Gather all lines from the material that contain "audio".

↓↓↓

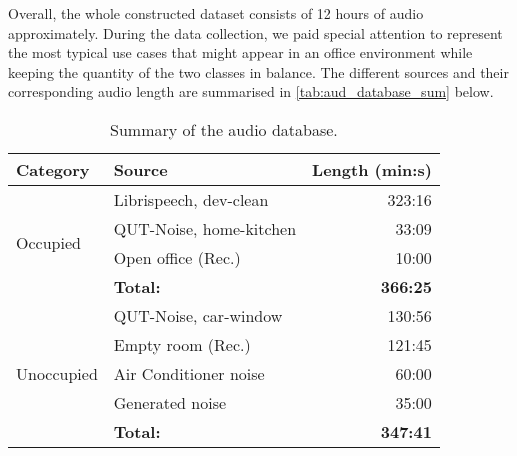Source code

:  Overall, the whole constructed dataset consists of 12 hours of audio approximately. During the data collection, we paid special attention to represent the most typical use cases that might appear in an office environment while keeping the quantity of the two classes in balance. The different sources and their corresponding audio length are summarised in \autoref{tab:aud_database_sum} below.
\begin{table}[ht]
\centering
\begin{tabular}[t]{|l|l|r|}
\hline
\textbf{Category}           &   \textbf{Source}             & \textbf{Length (min:s)}\\
\hline
\multirow{4}{*}{Occupied}   &   Librispeech, dev-clean      &  323:16\\
                            &   QUT-Noise, home-kitchen     &   33:09\\
                            &   Open office (Rec.)          &   10:00\\
\cline{2-3}
                            &   \textbf{Total:}             &  \textbf{366:25}\\
\hline
\multirow{5}{*}{Unoccupied} &   QUT-Noise, car-window        &  130:56\\
                            &   Empty room (Rec.)           &   121:45\\
                            &   Air Conditioner noise       &   60:00\\
                            &   Generated noise             &   35:00\\
\cline{2-3}
                            &   \textbf{Total:}             &  \textbf{347:41}\\
\hline
\end{tabular}
\caption{Summary of the audio database.}
\label{tab:aud_database_sum}
\end{table}%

↑↑↑

TASK SOLUTION =>
:  Overall, the whole constructed dataset consists of 12 hours of audio approximately. During the data collection, we paid special attention to represent the most typical use cases that might appear in an office environment while keeping the quantity of the two classes in balance. The different sources and their corresponding audio length are summarised in \autoref{tab:aud_database_sum} below.
\caption{Summary of the audio database.}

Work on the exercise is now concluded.